“This is one of our favorite pizza recipes. It comes together quickly since it uses a pre-made crust so it's really handy on busy nights.” -Linda Ewankowich of Raleigh, North Carolina
- 2 plum tomatoes, quartered
- 1/2 cup fresh cilantro leaves
- 1 tablespoon tomato paste
- 1 teaspoon chopped chipotle peppers in adobo sauce
- 1 garlic clove, peeled and quartered
- 1/2 teaspoon salt
- 1 prebaked 12-inch thin pizza crust
- 2 cups shredded cooked chicken breast
- 3/4 cup shredded reduced-fat Monterey Jack cheese or Mexican cheese blend
- 2 jalapeno peppers, seeded and sliced into rings
- Place the first six ingredients in a food processor; cover and process until blended.

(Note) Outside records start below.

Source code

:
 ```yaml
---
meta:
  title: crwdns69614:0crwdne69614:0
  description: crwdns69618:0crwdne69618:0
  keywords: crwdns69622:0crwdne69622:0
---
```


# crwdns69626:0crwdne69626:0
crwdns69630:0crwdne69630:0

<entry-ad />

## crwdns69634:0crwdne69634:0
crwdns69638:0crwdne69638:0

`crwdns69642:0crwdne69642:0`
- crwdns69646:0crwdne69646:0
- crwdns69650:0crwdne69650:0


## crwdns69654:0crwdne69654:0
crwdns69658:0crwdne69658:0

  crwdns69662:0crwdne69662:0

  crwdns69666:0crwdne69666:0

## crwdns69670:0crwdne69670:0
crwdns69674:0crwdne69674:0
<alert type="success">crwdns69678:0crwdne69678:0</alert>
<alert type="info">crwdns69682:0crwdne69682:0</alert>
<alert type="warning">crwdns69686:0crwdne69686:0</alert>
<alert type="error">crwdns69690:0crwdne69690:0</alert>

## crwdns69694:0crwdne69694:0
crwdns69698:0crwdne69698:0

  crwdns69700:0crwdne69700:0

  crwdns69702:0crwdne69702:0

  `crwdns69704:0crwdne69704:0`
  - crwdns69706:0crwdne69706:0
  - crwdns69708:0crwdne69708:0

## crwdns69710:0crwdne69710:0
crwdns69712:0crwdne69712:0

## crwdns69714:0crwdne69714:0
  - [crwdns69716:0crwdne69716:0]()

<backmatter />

Place the crust on an ungreased 12-in. pizza pan; spread with tomato mixture. Top with chicken, cheese and jalapenos.
- Bake at 450° for 10-12 minutes or until heated through and cheese is melted. Yield: 12 pieces.
Originally published as Jalapeno Chicken Pizza in Light & Tasty February/March 2008, p37
Full-Bodied White Wine
Enjoy this recipe with a full-bodied white wine such as Chardonnay or Viognier.